# Pre-compute Embeddings from `vggish`

## Requirements

- All data has been split into `train`, `val` and `test` sets.
- All audio data have corresponding labels with the same filename (except extension).
- Running `audioset/vggish_smoke_test.py` is successful.
- Running `pytest tests` from inside `rennet` is successful (ignore warnings for now).

In [None]:
# imports
from pathlib import Path
import tensorflow as tf

import feat_ext as fx
from audioset import vggish_slim
from rennet.datasets.ka3 import ActiveSpeakers

## Prepare Input Filepaths

In [None]:
# Where to look?

dir_splits_root = Path.cwd().joinpath("data/working/ka3/fx/splits_20180927")

if not dir_splits_root.exists():
    raise RuntimeError(f"splits_root does not exist at: {dir_splits_root}")
    
print(f'splits_root:\n{dir_splits_root}')

In [None]:
dir_trn = dir_splits_root.joinpath('trn')
dir_val = dir_splits_root.joinpath('val')
dir_tst = dir_splits_root.joinpath('tst')

for split in [dir_trn, dir_val, dir_tst]:
    if not split.exists():
        raise RuntimeError(f'split directory does not exist: {split}')
        
print('splits:', dir_trn, dir_val, dir_tst, sep='\n')

In [None]:
def get_ActiveSpeakers_labels(filepath):
    return ActiveSpeakers.from_file(
        filepath, 
        use_tags='ns', 
        tiers=lambda tn: "x@" in tn or tn.startswith("sp"), 
        warn_duplicates=False
    )

pairs_trn = fx.AudioLabelPair.all_in_dir(dir_trn, "*.wav", "*.eaf", labels_parser=get_ActiveSpeakers_labels)
pairs_val = fx.AudioLabelPair.all_in_dir(dir_val, "*.wav", "*.eaf", labels_parser=get_ActiveSpeakers_labels)
pairs_tst = fx.AudioLabelPair.all_in_dir(dir_tst, "*.wav", "*.eaf", labels_parser=get_ActiveSpeakers_labels)

print(f'trn audio-label-pairs: {len(pairs_trn)}\t{sum(p.audio.seconds for p in pairs_trn):.2f}sec')
print(f'val audio-label-pairs: {len(pairs_val)}\t{sum(p.audio.seconds for p in pairs_val):.2f}sec')
print(f'tst audio-label-pairs: {len(pairs_tst)}\t{sum(p.audio.seconds for p in pairs_tst):.2f}sec')

In [None]:
pairs_trn[0]

## Prepare Output Filepaths

In [None]:
# Where to output

dir_pickles_root = dir_splits_root.joinpath("pickles")

dir_this_pickles = dir_pickles_root.joinpath("20180927-vggish_embedding")
dir_this_pickles.mkdir(exist_ok=True, parents=True)

print(f'pickles for each split will be saved at:\n{dir_this_pickles}')

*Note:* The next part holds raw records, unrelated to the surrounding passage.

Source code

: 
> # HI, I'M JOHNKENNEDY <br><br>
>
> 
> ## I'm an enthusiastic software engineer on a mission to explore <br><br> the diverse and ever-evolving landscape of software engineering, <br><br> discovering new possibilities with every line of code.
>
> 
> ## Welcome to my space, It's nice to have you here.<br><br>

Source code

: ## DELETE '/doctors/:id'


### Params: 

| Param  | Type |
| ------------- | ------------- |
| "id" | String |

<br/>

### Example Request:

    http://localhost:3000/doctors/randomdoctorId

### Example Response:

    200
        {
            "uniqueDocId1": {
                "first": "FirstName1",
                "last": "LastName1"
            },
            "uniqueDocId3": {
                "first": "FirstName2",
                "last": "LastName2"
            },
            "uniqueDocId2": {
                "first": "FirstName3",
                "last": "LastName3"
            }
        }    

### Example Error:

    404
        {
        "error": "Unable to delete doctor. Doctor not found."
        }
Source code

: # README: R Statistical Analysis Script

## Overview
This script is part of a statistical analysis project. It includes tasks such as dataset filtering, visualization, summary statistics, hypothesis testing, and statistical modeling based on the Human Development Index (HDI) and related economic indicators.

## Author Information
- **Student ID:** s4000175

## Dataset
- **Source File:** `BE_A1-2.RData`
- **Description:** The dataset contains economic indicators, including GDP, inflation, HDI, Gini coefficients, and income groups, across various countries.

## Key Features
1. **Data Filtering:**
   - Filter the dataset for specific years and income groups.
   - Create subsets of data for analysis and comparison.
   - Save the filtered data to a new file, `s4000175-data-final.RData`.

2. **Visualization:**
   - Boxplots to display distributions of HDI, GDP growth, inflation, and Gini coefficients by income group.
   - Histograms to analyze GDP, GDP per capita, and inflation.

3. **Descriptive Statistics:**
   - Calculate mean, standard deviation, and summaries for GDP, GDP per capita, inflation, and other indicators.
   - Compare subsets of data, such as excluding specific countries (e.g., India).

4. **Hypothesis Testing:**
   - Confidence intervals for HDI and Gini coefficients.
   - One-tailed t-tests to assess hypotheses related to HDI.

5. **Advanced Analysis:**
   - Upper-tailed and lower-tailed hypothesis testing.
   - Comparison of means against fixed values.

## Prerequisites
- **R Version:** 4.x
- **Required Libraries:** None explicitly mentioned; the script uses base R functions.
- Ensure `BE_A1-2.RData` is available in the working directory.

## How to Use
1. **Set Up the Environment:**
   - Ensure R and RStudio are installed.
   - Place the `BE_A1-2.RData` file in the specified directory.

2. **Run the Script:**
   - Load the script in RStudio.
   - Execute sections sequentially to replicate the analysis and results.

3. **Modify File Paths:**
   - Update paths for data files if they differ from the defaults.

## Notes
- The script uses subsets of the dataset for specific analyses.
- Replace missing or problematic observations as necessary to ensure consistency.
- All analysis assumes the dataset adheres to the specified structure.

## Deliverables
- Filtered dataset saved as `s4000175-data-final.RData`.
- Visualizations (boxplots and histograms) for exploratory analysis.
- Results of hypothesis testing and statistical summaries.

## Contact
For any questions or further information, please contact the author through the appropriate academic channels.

## Write Pickles (`tfrecord`) for each split

### VGGish model files

In [None]:
dir_vggish = Path.cwd().joinpath('data/models/vggish')
fp_vggish_model = dir_vggish.joinpath('vggish_model.ckpt')
fp_vggish_pca_params = dir_vggish.joinpath('vggish_pca_params.npz')

for fp in [fp_vggish_model, fp_vggish_pca_params]:
    if not fp.exists():
        raise RuntimeError("model file {fp} not found.")
        
print(f'vggish_model:\n{fp_vggish_model}\n')
print(f'vggish_pca_params:\n{fp_vggish_pca_params}')

In [None]:
p = pairs_trn[0]
p

In [None]:
post_processor = fx.get_pre_processor(fp_vggish_pca_params)

In [None]:
with tf.Graph().as_default(), tf.Session() as sess:
    vggish_slim.define_vggish_slim(training=False)
    vggish_slim.load_vggish_slim_checkpoint(sess, str(fp_vggish_model.absolute()))
    
    for (name, pairs) in [
            ('val', pairs_val), 
            ('tst', pairs_tst), 
            ('trn', pairs_trn)
        ]:
        with tf.python_io.TFRecordWriter(str(dir_this_pickles.joinpath(f'{name}.tfrecord'))) as writer:
            for (i, pair) in enumerate(pairs):
                print(f'Processing {name} ... {100*(i)/len(pairs):5.2f}%', end='\r', flush=True)
                try:
                    ex = pair.to_vggish_SequenceExample(sess, post_processor)
                    writer.write(ex.SerializeToString())
                except:
                    print(pair.audio)
                    print(pair._get_audio_examples().shape)
                    print(pair._get_label_examples().shape)
                
        print(f'Processing {name} ... {100*(i+1)/len(pairs):5.2f}%')